Jo-Ann Maggiora Donivan’s singular jewelry piece “Il Ponte per Connettere” glimmers with Bay Area spirit. The bracelet boasts six panels clasped together magnetically, each with a sapphire sun that is set in sterling silver and gold, cast above the ridges of a Golden Gate Bridge. Even in reversed colors and sparkling stones, the rendering of such a site is clear.

The largest works of the collection belong to Martin Munson, who showcases “Geomantic Compass,” “Windmill” and “Table” — three pieces of reworked mixed metal, including steel and copper in their oxidized and chemically altered states. Munson’s hand in transforming these existing materials is clear; the human tools of a windmill, compass or table are crafted from an old bicycle or from scrap metal. Man’s tools, in nature’s junkyards, can always be given new aesthetic life beyond destruction.

A small yet moving sculpture is visible in one of the gallery’s glass cases. Reed Bowman’s “Three Figures #2” uses bronze to create a red triangular base with three figures emerging from its vertical bar. Climbing or clinging from the bar, these three exaggerated, nearly cartoonish human forms feel playful, intertwined and melancholy all at once. Such miniature size in sculptural work provokes a question about intention: How do we perceive groups of humans when they are so small?

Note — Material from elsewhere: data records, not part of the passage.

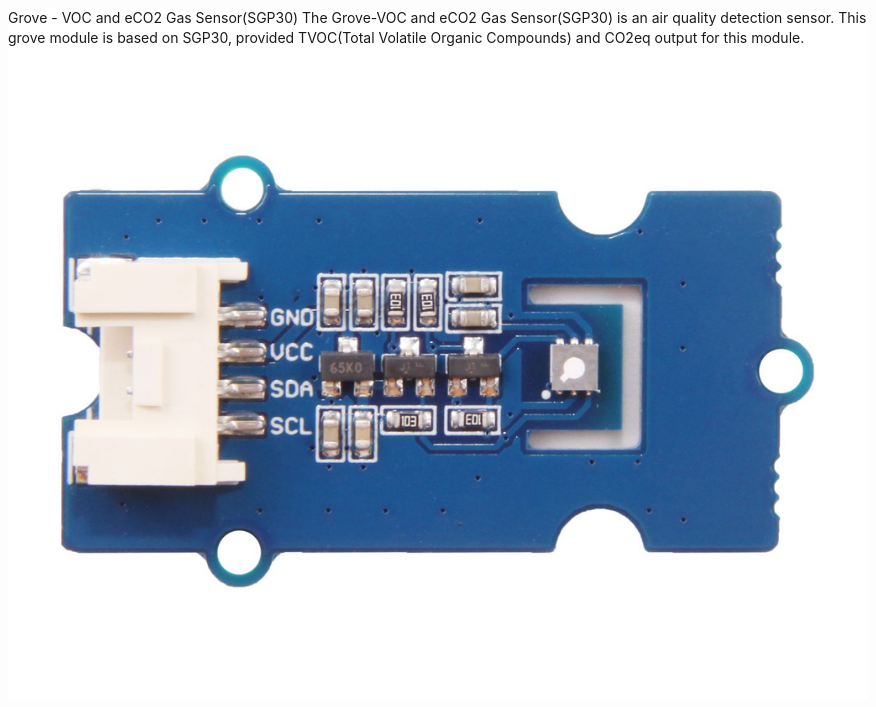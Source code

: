<span>Grove - VOC and eCO2 Gas Sensor(SGP30)</span> The Grove-VOC and eCO2 Gas Sensor(SGP30) is an air quality detection sensor. This grove module is based on SGP30, provided TVOC(Total Volatile Organic Compounds) and CO2eq output for this module. ![image](images/SGP30.jpg)

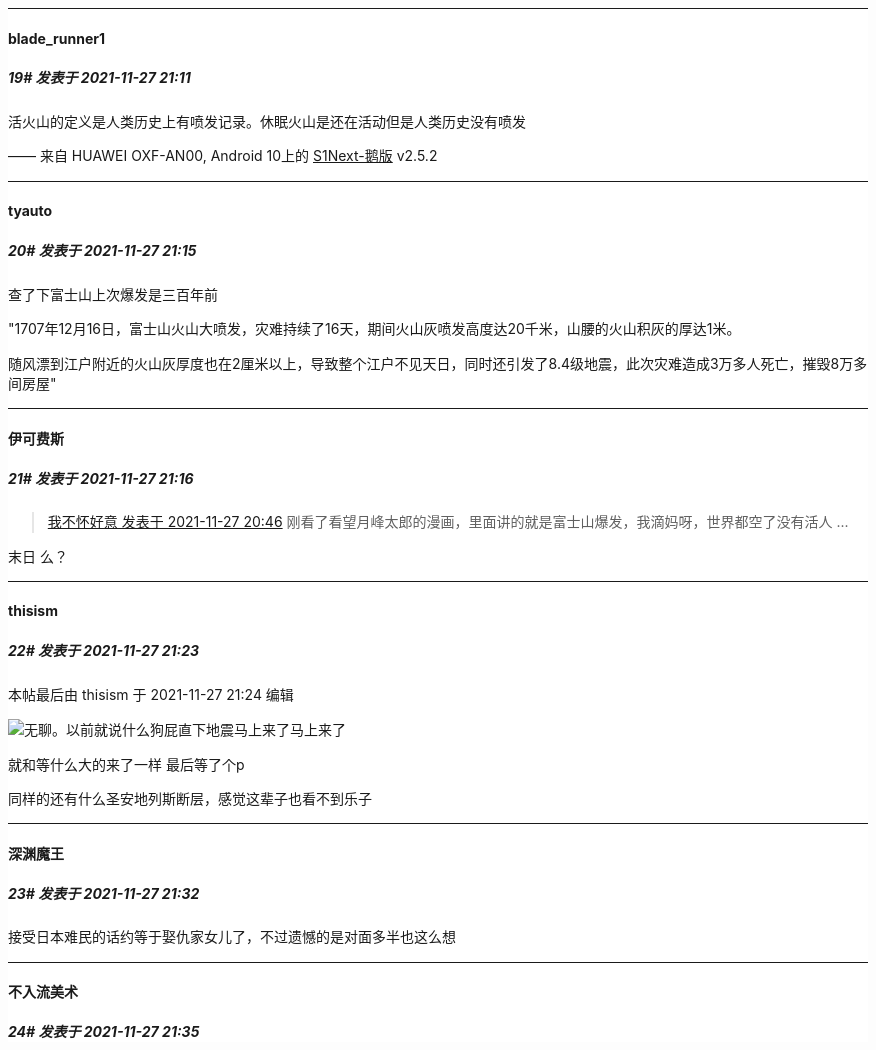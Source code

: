 *****

####  blade_runner1  
##### 19#       发表于 2021-11-27 21:11

活火山的定义是人类历史上有喷发记录。休眠火山是还在活动但是人类历史没有喷发

—— 来自 HUAWEI OXF-AN00, Android 10上的 [S1Next-鹅版](https://github.com/ykrank/S1-Next/releases) v2.5.2

*****

####  tyauto  
##### 20#       发表于 2021-11-27 21:15

查了下富士山上次爆发是三百年前

"1707年12月16日，富士山火山大喷发，灾难持续了16天，期间火山灰喷发高度达20千米，山腰的火山积灰的厚达1米。

随风漂到江户附近的火山灰厚度也在2厘米以上，导致整个江户不见天日，同时还引发了8.4级地震，此次灾难造成3万多人死亡，摧毁8万多间房屋"

*****

####  伊可费斯  
##### 21#       发表于 2021-11-27 21:16

<blockquote><a href="httphttps://bbs.saraba1st.com/2b/forum.php?mod=redirect&amp;goto=findpost&amp;pid=53725709&amp;ptid=2039693" target="_blank">我不怀好意 发表于 2021-11-27 20:46</a>
刚看了看望月峰太郎的漫画，里面讲的就是富士山爆发，我滴妈呀，世界都空了没有活人 ...</blockquote>
末日 么？

*****

####  thisism  
##### 22#       发表于 2021-11-27 21:23

 本帖最后由 thisism 于 2021-11-27 21:24 编辑 

<img src="https://static.saraba1st.com/image/smiley/face2017/047.png" referrerpolicy="no-referrer">无聊。以前就说什么狗屁直下地震马上来了马上来了

就和等什么大的来了一样 最后等了个p

同样的还有什么圣安地列斯断层，感觉这辈子也看不到乐子

*****

####  深渊魔王  
##### 23#       发表于 2021-11-27 21:32

接受日本难民的话约等于娶仇家女儿了，不过遗憾的是对面多半也这么想

*****

####  不入流美术  
##### 24#       发表于 2021-11-27 21:35
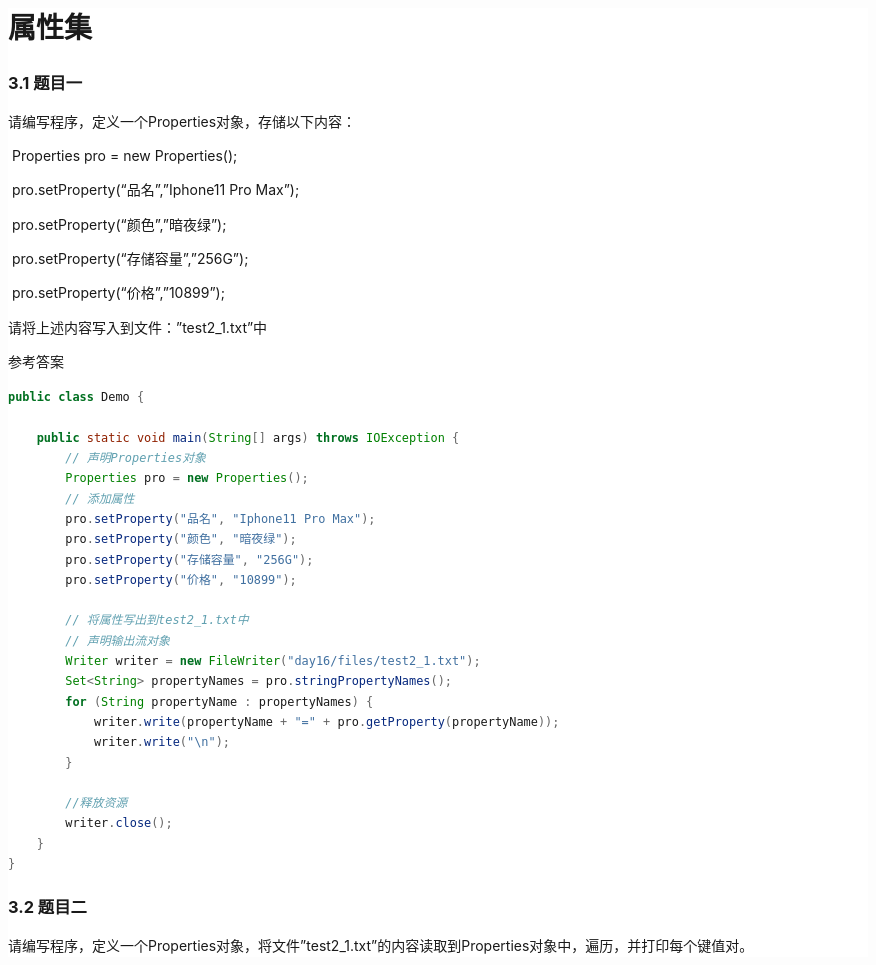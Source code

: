 

# 属性集

### 3.1 题目一

请编写程序，定义一个Properties对象，存储以下内容：

​           Properties pro = new Properties();

​           pro.setProperty(“品名”,”Iphone11 Pro Max”);

​           pro.setProperty(“颜色”,”暗夜绿”);

​           pro.setProperty(“存储容量”,”256G”);

​           pro.setProperty(“价格”,”10899”);

请将上述内容写入到文件：”test2_1.txt”中



参考答案

```java
public class Demo {

    public static void main(String[] args) throws IOException {
        // 声明Properties对象
        Properties pro = new Properties();
        // 添加属性
        pro.setProperty("品名", "Iphone11 Pro Max");
        pro.setProperty("颜色", "暗夜绿");
        pro.setProperty("存储容量", "256G");
        pro.setProperty("价格", "10899");

        // 将属性写出到test2_1.txt中
        // 声明输出流对象
        Writer writer = new FileWriter("day16/files/test2_1.txt");
        Set<String> propertyNames = pro.stringPropertyNames();
        for (String propertyName : propertyNames) {
            writer.write(propertyName + "=" + pro.getProperty(propertyName));
            writer.write("\n");
        }

        //释放资源
        writer.close();
    }
}
```



### 3.2 题目二

请编写程序，定义一个Properties对象，将文件”test2_1.txt”的内容读取到Properties对象中，遍历，并打印每个键值对。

Just as it is one of the most highly consumed forms of metal craft, jewelry is a heavily featured medium in “Bridging the Bay.” Elizabeth Ross showcases a brooch called “Bubble Bridge,” whose face is halved and held together through outlined circles of various sizes. A line, with evocations of landmass outlines from above, is perpendicular to this connection of watery, moving — ever- changing and leaving — connectedness.

Much of this show’s jewelry is stunning in craft; unique stones and blocks of metal are displayed as fine, full-bodied pendants. Miranda Anderseon’s “Ship to Shore Pendant” works with Italian tile, sterling silver, enamel on fine silver, and copper and silver combined with the Japanese metal-working technique of mokume-gane for a gorgeous effect. Such exquisite materials and their careful, color-conscious combination is reflective of Andersen’s eye not just as a jeweler, but as an artist who understands the themes of connection and oceanic physicality which are present in this collection.

Each artist in ACCI Gallery’s “Bridging the Bay: Expanding Connections” seems aware of the importance of theme in their craft. With bountiful mastery of metalwork and material incorporation, the quality of this exhibit is exquisite, not just with gemstones and intensive labor of creation. The 30 artists on display this month are themselves immersed in the Bay Area; they weld and melt their materials and mimic the man-made metal structures which define our space, yet they also see the ways that our community is bound by its natural and ever-changing landscape.

“Bridging the Bay: Expanding Connections” will be up until Nov. 9.